Action item
Report the lines of the data below that contain the string "expense".
━━ Listed entries ━━
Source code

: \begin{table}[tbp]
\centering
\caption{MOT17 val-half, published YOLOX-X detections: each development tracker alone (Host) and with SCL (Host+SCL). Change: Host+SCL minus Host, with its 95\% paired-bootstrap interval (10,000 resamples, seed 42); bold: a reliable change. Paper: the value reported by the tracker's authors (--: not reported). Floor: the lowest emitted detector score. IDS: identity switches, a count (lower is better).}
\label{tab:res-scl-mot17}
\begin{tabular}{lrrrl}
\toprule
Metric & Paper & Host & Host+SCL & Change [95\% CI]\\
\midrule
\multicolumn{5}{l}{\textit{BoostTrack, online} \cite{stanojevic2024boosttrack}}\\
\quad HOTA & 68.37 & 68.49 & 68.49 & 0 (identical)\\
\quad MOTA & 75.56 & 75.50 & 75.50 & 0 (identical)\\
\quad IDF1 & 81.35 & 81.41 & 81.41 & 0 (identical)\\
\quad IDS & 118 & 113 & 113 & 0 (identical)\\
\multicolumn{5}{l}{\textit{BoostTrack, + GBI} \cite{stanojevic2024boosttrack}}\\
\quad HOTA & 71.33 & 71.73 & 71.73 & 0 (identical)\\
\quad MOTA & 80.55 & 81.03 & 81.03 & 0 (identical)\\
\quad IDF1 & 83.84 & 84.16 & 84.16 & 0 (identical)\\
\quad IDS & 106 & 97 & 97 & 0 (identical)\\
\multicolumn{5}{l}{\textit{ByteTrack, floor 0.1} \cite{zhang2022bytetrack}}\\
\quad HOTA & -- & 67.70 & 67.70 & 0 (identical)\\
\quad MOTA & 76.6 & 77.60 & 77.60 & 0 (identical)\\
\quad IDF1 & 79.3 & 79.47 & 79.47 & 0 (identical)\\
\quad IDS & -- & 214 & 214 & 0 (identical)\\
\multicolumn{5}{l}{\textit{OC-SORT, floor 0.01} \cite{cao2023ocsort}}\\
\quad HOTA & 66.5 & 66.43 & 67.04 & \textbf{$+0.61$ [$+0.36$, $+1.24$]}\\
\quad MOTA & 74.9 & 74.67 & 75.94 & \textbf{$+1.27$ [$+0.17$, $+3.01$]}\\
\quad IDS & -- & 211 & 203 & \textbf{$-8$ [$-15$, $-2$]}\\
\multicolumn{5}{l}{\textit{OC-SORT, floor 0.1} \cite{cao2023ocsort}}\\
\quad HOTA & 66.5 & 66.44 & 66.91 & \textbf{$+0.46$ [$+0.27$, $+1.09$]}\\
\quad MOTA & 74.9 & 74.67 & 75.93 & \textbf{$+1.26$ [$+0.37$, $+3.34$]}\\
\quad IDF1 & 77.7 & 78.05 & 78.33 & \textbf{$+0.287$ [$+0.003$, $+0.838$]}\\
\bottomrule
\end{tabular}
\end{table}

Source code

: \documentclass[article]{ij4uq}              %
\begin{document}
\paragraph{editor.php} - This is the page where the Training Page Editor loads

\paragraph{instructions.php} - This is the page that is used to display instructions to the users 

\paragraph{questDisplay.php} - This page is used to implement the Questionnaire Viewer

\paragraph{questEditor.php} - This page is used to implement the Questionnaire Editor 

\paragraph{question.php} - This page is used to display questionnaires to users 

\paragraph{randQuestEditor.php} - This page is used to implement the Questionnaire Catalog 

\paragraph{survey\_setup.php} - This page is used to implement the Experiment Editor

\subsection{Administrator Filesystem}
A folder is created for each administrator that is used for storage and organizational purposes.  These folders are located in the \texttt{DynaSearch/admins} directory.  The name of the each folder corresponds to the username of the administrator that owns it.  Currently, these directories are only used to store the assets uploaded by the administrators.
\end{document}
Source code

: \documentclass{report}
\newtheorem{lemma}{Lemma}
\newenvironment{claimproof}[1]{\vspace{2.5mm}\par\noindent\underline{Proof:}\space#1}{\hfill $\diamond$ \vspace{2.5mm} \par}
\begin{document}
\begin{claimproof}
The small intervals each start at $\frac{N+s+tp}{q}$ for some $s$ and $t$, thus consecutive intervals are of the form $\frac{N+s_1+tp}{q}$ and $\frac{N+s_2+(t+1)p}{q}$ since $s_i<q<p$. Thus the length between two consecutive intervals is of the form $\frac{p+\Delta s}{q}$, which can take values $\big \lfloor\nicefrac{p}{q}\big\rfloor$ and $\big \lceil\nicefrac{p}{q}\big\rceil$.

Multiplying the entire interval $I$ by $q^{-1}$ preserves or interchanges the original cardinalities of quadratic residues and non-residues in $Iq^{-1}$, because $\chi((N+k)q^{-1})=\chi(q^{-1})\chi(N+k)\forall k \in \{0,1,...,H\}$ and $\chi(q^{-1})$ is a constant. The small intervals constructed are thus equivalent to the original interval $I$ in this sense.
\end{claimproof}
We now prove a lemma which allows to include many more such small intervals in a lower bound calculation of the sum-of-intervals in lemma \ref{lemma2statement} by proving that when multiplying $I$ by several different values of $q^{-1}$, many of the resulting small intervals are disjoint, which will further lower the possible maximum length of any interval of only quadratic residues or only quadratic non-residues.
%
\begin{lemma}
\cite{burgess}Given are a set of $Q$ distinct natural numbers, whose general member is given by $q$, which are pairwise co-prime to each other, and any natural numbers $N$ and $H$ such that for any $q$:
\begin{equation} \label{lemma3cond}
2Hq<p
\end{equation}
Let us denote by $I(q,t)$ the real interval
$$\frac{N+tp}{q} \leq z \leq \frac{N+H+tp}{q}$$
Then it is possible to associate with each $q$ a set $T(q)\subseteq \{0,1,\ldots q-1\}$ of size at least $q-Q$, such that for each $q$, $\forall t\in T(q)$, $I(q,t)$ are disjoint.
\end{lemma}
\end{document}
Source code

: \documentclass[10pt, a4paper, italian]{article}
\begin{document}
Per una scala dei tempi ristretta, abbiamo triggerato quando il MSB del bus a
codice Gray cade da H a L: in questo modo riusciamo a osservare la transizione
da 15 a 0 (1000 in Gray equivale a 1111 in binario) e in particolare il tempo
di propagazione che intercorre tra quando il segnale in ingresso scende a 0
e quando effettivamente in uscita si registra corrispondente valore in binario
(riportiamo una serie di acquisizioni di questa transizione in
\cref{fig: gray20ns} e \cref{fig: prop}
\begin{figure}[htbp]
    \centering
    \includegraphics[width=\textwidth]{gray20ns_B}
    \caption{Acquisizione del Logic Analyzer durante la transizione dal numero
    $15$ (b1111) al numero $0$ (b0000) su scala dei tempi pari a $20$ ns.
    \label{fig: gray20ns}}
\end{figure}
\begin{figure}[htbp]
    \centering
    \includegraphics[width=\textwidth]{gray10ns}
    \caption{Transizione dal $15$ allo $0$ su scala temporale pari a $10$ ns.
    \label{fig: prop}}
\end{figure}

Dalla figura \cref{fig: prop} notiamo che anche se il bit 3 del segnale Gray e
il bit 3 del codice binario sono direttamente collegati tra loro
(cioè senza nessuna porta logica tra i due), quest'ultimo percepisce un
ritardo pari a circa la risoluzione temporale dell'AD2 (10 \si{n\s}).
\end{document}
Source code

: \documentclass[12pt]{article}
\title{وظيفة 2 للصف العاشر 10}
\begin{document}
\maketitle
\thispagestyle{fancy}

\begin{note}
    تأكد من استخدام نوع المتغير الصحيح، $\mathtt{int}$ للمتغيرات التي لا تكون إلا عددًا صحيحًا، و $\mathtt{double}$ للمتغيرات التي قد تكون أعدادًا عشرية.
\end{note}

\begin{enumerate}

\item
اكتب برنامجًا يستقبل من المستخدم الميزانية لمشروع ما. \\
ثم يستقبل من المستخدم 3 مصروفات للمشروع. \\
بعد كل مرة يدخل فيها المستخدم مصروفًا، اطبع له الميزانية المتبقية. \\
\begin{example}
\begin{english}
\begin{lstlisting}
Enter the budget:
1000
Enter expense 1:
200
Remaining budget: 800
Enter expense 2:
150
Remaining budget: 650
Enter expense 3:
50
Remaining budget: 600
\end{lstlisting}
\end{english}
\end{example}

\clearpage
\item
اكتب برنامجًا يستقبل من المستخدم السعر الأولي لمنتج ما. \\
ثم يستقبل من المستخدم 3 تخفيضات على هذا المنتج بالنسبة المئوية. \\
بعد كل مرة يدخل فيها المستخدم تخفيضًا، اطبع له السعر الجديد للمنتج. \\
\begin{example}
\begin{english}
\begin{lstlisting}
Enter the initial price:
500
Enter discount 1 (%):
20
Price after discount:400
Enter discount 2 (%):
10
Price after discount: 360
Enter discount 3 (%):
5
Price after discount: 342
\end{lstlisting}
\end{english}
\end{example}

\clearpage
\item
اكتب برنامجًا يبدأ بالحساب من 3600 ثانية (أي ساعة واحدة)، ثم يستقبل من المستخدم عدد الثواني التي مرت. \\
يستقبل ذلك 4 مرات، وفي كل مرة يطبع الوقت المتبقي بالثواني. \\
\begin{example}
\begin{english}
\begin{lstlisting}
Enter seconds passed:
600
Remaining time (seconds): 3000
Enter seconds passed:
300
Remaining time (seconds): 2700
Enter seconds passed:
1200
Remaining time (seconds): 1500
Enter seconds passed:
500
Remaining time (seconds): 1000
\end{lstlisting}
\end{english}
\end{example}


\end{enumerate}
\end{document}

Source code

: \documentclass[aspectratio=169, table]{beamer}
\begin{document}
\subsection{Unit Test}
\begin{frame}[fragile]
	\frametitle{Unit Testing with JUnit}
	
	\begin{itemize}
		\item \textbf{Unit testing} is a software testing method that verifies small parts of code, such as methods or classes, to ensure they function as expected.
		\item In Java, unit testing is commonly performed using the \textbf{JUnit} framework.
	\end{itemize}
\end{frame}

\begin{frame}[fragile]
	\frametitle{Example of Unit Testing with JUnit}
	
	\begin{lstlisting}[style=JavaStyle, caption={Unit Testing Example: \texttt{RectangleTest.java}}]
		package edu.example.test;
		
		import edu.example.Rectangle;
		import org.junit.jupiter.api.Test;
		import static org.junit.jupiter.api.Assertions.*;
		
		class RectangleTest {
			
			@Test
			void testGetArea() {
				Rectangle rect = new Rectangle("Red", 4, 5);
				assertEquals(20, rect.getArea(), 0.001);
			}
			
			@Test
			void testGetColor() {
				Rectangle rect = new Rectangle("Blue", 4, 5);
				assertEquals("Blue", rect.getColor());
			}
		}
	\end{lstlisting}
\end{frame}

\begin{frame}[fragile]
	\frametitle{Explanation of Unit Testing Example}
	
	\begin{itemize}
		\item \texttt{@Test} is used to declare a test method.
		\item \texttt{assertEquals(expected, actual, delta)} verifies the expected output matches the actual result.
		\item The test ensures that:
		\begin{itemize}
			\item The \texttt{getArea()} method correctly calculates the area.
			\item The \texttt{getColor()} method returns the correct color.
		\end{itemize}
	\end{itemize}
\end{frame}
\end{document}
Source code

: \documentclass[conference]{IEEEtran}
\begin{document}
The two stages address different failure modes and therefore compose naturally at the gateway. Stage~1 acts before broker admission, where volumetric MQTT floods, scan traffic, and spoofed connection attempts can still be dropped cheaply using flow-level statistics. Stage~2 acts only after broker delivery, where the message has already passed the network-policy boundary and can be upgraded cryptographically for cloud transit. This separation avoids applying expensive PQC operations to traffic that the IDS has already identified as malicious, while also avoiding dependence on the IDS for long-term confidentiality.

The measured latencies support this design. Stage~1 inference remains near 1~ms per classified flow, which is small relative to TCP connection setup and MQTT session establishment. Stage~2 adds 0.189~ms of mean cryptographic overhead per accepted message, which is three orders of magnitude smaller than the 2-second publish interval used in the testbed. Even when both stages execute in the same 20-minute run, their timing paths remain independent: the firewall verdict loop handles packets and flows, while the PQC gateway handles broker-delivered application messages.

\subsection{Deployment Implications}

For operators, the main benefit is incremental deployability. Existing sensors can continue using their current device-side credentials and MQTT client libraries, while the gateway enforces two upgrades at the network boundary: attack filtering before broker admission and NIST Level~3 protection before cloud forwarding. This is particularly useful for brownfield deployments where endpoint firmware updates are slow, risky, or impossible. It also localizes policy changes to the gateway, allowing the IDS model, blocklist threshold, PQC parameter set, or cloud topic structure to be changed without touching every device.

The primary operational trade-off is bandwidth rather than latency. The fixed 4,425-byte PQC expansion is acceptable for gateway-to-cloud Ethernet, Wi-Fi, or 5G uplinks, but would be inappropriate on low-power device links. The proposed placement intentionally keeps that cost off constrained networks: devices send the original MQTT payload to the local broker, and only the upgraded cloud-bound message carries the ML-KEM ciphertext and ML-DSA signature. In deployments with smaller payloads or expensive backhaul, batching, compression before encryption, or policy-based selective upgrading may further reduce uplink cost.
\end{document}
━━━
Answer
Enter expense 1:
Enter expense 2:
Enter expense 3:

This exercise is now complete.